Try it
Everything in the records below is to be reproduced exactly, apart from the images.

Supplied material
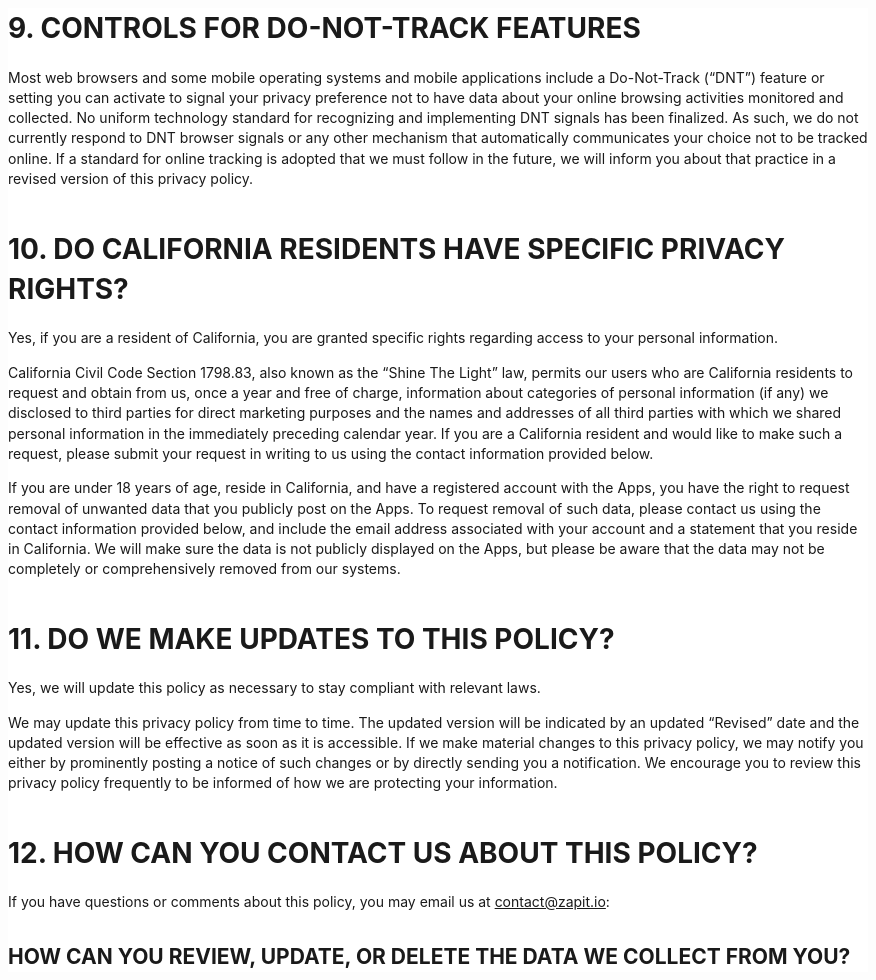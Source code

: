 
# 9. CONTROLS FOR DO-NOT-TRACK FEATURES

Most web browsers and some mobile operating systems and mobile applications include a Do-Not-Track (“DNT”) feature or setting you can activate to signal your privacy preference not to have data about your online browsing activities monitored and collected. No uniform technology standard for recognizing and implementing DNT signals has been finalized. As such, we do not currently respond to DNT browser signals or any other mechanism that automatically communicates your choice not to be tracked online. If a standard for online tracking is adopted that we must follow in the future, we will inform you about that practice in a revised version of this privacy policy.


# 10. DO CALIFORNIA RESIDENTS HAVE SPECIFIC PRIVACY RIGHTS?

Yes, if you are a resident of California, you are granted specific rights regarding access to your personal information.

California Civil Code Section 1798.83, also known as the “Shine The Light” law, permits our users who are California residents to request and obtain from us, once a year and free of charge, information about categories of personal information (if any) we disclosed to third parties for direct marketing purposes and the names and addresses of all third parties with which we shared personal information in the immediately preceding calendar year. If you are a California resident and would like to make such a request, please submit your request in writing to us using the contact information provided below.

If you are under 18 years of age, reside in California, and have a registered account with the Apps, you have the right to request removal of unwanted data that you publicly post on the Apps. To request removal of such data, please contact us using the contact information provided below, and include the email address associated with your account and a statement that you reside in California. We will make sure the data is not publicly displayed on the Apps, but please be aware that the data may not be completely or comprehensively removed from our systems.


# 11. DO WE MAKE UPDATES TO THIS POLICY?

Yes, we will update this policy as necessary to stay compliant with relevant laws.

We may update this privacy policy from time to time. The updated version will be indicated by an updated “Revised” date and the updated version will be effective as soon as it is accessible. If we make material changes to this privacy policy, we may notify you either by prominently posting a notice of such changes or by directly sending you a notification. We encourage you to review this privacy policy frequently to be informed of how we are protecting your information.


# 12. HOW CAN YOU CONTACT US ABOUT THIS POLICY?

If you have questions or comments about this policy, you may email us at contact@zapit.io:

## HOW CAN YOU REVIEW, UPDATE, OR DELETE THE DATA WE COLLECT FROM YOU?
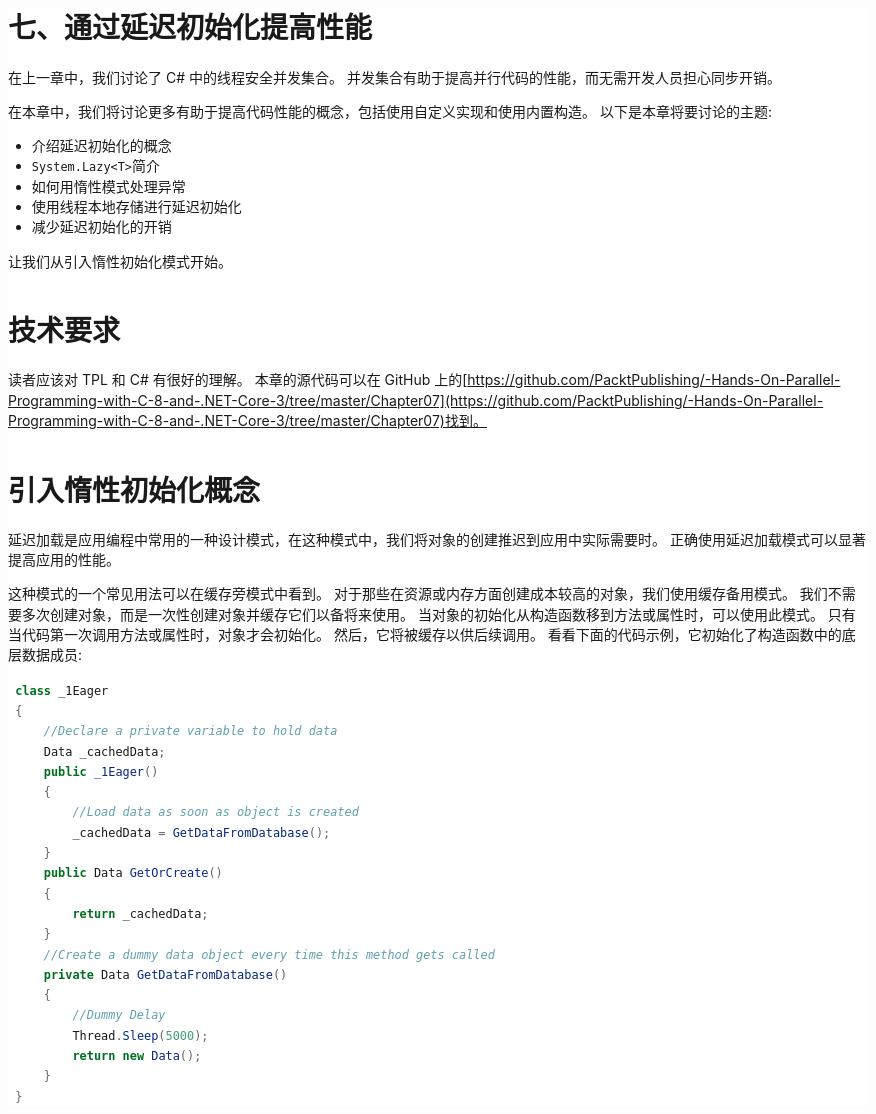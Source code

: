 # 七、通过延迟初始化提高性能

在上一章中，我们讨论了 C# 中的线程安全并发集合。 并发集合有助于提高并行代码的性能，而无需开发人员担心同步开销。

在本章中，我们将讨论更多有助于提高代码性能的概念，包括使用自定义实现和使用内置构造。 以下是本章将要讨论的主题:

*   介绍延迟初始化的概念
*   `System.Lazy<T>`简介
*   如何用惰性模式处理异常
*   使用线程本地存储进行延迟初始化
*   减少延迟初始化的开销

让我们从引入惰性初始化模式开始。

# 技术要求

读者应该对 TPL 和 C# 有很好的理解。 本章的源代码可以在 GitHub 上的[https://github.com/PacktPublishing/-Hands-On-Parallel-Programming-with-C-8-and-.NET-Core-3/tree/master/Chapter07](https://github.com/PacktPublishing/-Hands-On-Parallel-Programming-with-C-8-and-.NET-Core-3/tree/master/Chapter07)找到。

# 引入惰性初始化概念

延迟加载是应用编程中常用的一种设计模式，在这种模式中，我们将对象的创建推迟到应用中实际需要时。 正确使用延迟加载模式可以显著提高应用的性能。

这种模式的一个常见用法可以在缓存旁模式中看到。 对于那些在资源或内存方面创建成本较高的对象，我们使用缓存备用模式。 我们不需要多次创建对象，而是一次性创建对象并缓存它们以备将来使用。 当对象的初始化从构造函数移到方法或属性时，可以使用此模式。 只有当代码第一次调用方法或属性时，对象才会初始化。 然后，它将被缓存以供后续调用。 看看下面的代码示例，它初始化了构造函数中的底层数据成员:

```cs
 class _1Eager
 {
     //Declare a private variable to hold data
     Data _cachedData;
     public _1Eager()
     {
         //Load data as soon as object is created
         _cachedData = GetDataFromDatabase();
     }
     public Data GetOrCreate()
     {
         return _cachedData;
     }
     //Create a dummy data object every time this method gets called
     private Data GetDataFromDatabase()
     {
         //Dummy Delay
         Thread.Sleep(5000);
         return new Data();
     }
 }

```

Exercise output
Source code

: 
# 9. CONTROLS FOR DO-NOT-TRACK FEATURES

Most web browsers and some mobile operating systems and mobile applications include a Do-Not-Track (“DNT”) feature or setting you can activate to signal your privacy preference not to have data about your online browsing activities monitored and collected. No uniform technology standard for recognizing and implementing DNT signals has been finalized. As such, we do not currently respond to DNT browser signals or any other mechanism that automatically communicates your choice not to be tracked online. If a standard for online tracking is adopted that we must follow in the future, we will inform you about that practice in a revised version of this privacy policy.


# 10. DO CALIFORNIA RESIDENTS HAVE SPECIFIC PRIVACY RIGHTS?

Yes, if you are a resident of California, you are granted specific rights regarding access to your personal information.

California Civil Code Section 1798.83, also known as the “Shine The Light” law, permits our users who are California residents to request and obtain from us, once a year and free of charge, information about categories of personal information (if any) we disclosed to third parties for direct marketing purposes and the names and addresses of all third parties with which we shared personal information in the immediately preceding calendar year. If you are a California resident and would like to make such a request, please submit your request in writing to us using the contact information provided below.

If you are under 18 years of age, reside in California, and have a registered account with the Apps, you have the right to request removal of unwanted data that you publicly post on the Apps. To request removal of such data, please contact us using the contact information provided below, and include the email address associated with your account and a statement that you reside in California. We will make sure the data is not publicly displayed on the Apps, but please be aware that the data may not be completely or comprehensively removed from our systems.


# 11. DO WE MAKE UPDATES TO THIS POLICY?

Yes, we will update this policy as necessary to stay compliant with relevant laws.

We may update this privacy policy from time to time. The updated version will be indicated by an updated “Revised” date and the updated version will be effective as soon as it is accessible. If we make material changes to this privacy policy, we may notify you either by prominently posting a notice of such changes or by directly sending you a notification. We encourage you to review this privacy policy frequently to be informed of how we are protecting your information.


# 12. HOW CAN YOU CONTACT US ABOUT THIS POLICY?

If you have questions or comments about this policy, you may email us at contact@zapit.io:

## HOW CAN YOU REVIEW, UPDATE, OR DELETE THE DATA WE COLLECT FROM YOU?
Source code

: # 七、通过延迟初始化提高性能

在上一章中，我们讨论了 C# 中的线程安全并发集合。 并发集合有助于提高并行代码的性能，而无需开发人员担心同步开销。

在本章中，我们将讨论更多有助于提高代码性能的概念，包括使用自定义实现和使用内置构造。 以下是本章将要讨论的主题:

*   介绍延迟初始化的概念
*   `System.Lazy<T>`简介
*   如何用惰性模式处理异常
*   使用线程本地存储进行延迟初始化
*   减少延迟初始化的开销

让我们从引入惰性初始化模式开始。

# 技术要求

读者应该对 TPL 和 C# 有很好的理解。 本章的源代码可以在 GitHub 上的[https://github.com/PacktPublishing/-Hands-On-Parallel-Programming-with-C-8-and-.NET-Core-3/tree/master/Chapter07](https://github.com/PacktPublishing/-Hands-On-Parallel-Programming-with-C-8-and-.NET-Core-3/tree/master/Chapter07)找到。

# 引入惰性初始化概念

延迟加载是应用编程中常用的一种设计模式，在这种模式中，我们将对象的创建推迟到应用中实际需要时。 正确使用延迟加载模式可以显著提高应用的性能。

这种模式的一个常见用法可以在缓存旁模式中看到。 对于那些在资源或内存方面创建成本较高的对象，我们使用缓存备用模式。 我们不需要多次创建对象，而是一次性创建对象并缓存它们以备将来使用。 当对象的初始化从构造函数移到方法或属性时，可以使用此模式。 只有当代码第一次调用方法或属性时，对象才会初始化。 然后，它将被缓存以供后续调用。 看看下面的代码示例，它初始化了构造函数中的底层数据成员:

```cs
 class _1Eager
 {
     //Declare a private variable to hold data
     Data _cachedData;
     public _1Eager()
     {
         //Load data as soon as object is created
         _cachedData = GetDataFromDatabase();
     }
     public Data GetOrCreate()
     {
         return _cachedData;
     }
     //Create a dummy data object every time this method gets called
     private Data GetDataFromDatabase()
     {
         //Dummy Delay
         Thread.Sleep(5000);
         return new Data();
     }
 }

```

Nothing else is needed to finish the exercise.